If Stevens does step down, he would give President Barack Obama his second high court opening in two years. Obama chose Justice Sonia Sotomayor for the court when Justice David Souter announced his retirement in May.

Souter’s failure to hire clerks was the first signal that he was contemplating leaving the court.

A Stevens retirement would create a new round of the battle over nominees, but it would once again put Barack Obama on home turf.  Stevens has been a reliable liberal vote, perhaps only slightly less than Ruth Bader Ginsburg.  His retirement would give the possibility of a rebalancing of the court, and Obama will have to find someone as reliably liberal to prevent that outcome.  He doesn’t have much room to gain with a new nomination, and would have to be satisfied with the status quo.

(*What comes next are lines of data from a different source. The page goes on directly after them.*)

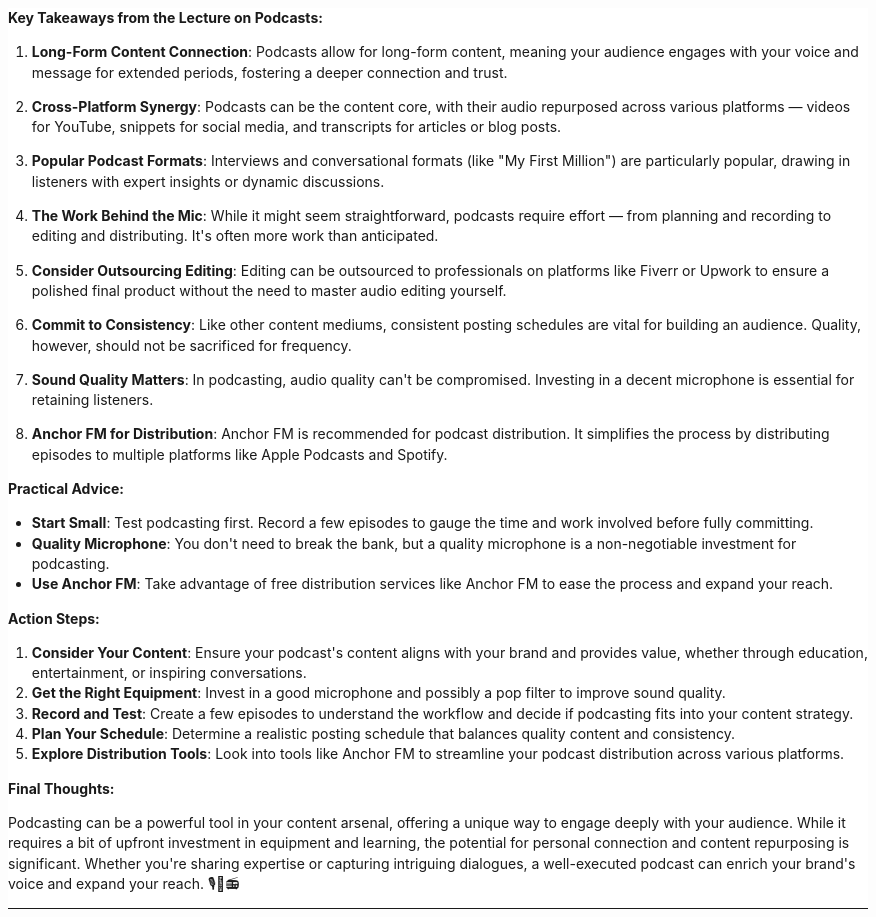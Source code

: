   **Key Takeaways from the Lecture on Podcasts:**

1. **Long-Form Content Connection**: Podcasts allow for long-form content, meaning your audience engages with your voice and message for extended periods, fostering a deeper connection and trust.

2. **Cross-Platform Synergy**: Podcasts can be the content core, with their audio repurposed across various platforms — videos for YouTube, snippets for social media, and transcripts for articles or blog posts.

3. **Popular Podcast Formats**: Interviews and conversational formats (like "My First Million") are particularly popular, drawing in listeners with expert insights or dynamic discussions.

4. **The Work Behind the Mic**: While it might seem straightforward, podcasts require effort — from planning and recording to editing and distributing. It's often more work than anticipated.

5. **Consider Outsourcing Editing**: Editing can be outsourced to professionals on platforms like Fiverr or Upwork to ensure a polished final product without the need to master audio editing yourself.

6. **Commit to Consistency**: Like other content mediums, consistent posting schedules are vital for building an audience. Quality, however, should not be sacrificed for frequency.

7. **Sound Quality Matters**: In podcasting, audio quality can't be compromised. Investing in a decent microphone is essential for retaining listeners.

8. **Anchor FM for Distribution**: Anchor FM is recommended for podcast distribution. It simplifies the process by distributing episodes to multiple platforms like Apple Podcasts and Spotify.

**Practical Advice:**

- **Start Small**: Test podcasting first. Record a few episodes to gauge the time and work involved before fully committing.
- **Quality Microphone**: You don't need to break the bank, but a quality microphone is a non-negotiable investment for podcasting.
- **Use Anchor FM**: Take advantage of free distribution services like Anchor FM to ease the process and expand your reach.

**Action Steps:**

1. **Consider Your Content**: Ensure your podcast's content aligns with your brand and provides value, whether through education, entertainment, or inspiring conversations.
2. **Get the Right Equipment**: Invest in a good microphone and possibly a pop filter to improve sound quality.
3. **Record and Test**: Create a few episodes to understand the workflow and decide if podcasting fits into your content strategy.
4. **Plan Your Schedule**: Determine a realistic posting schedule that balances quality content and consistency.
5. **Explore Distribution Tools**: Look into tools like Anchor FM to streamline your podcast distribution across various platforms.

**Final Thoughts:**

Podcasting can be a powerful tool in your content arsenal, offering a unique way to engage deeply with your audience. While it requires a bit of upfront investment in equipment and learning, the potential for personal connection and content repurposing is significant. Whether you're sharing expertise or capturing intriguing dialogues, a well-executed podcast can enrich your brand's voice and expand your reach. 🎙️📢📻

---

He’ll have to do better than Sonia Sotomayor, the qualified but rather unexceptional choice to replace the rather unexceptional David Souter.  Stevens has been much more of a heavyweight on the court, and his absence will leave Stephen Breyer as the leading liberal intellect on the court.  Two non-entities might make for warm bodies to fill liberal seats, but it will reflect poorly on Obama in the long term, and perhaps even in the short term.  “Doing bette” may mean having to contend with more serious Republican opposition, especially after Obama’s polling has dropped through the floor in a very short span of weeks this summer.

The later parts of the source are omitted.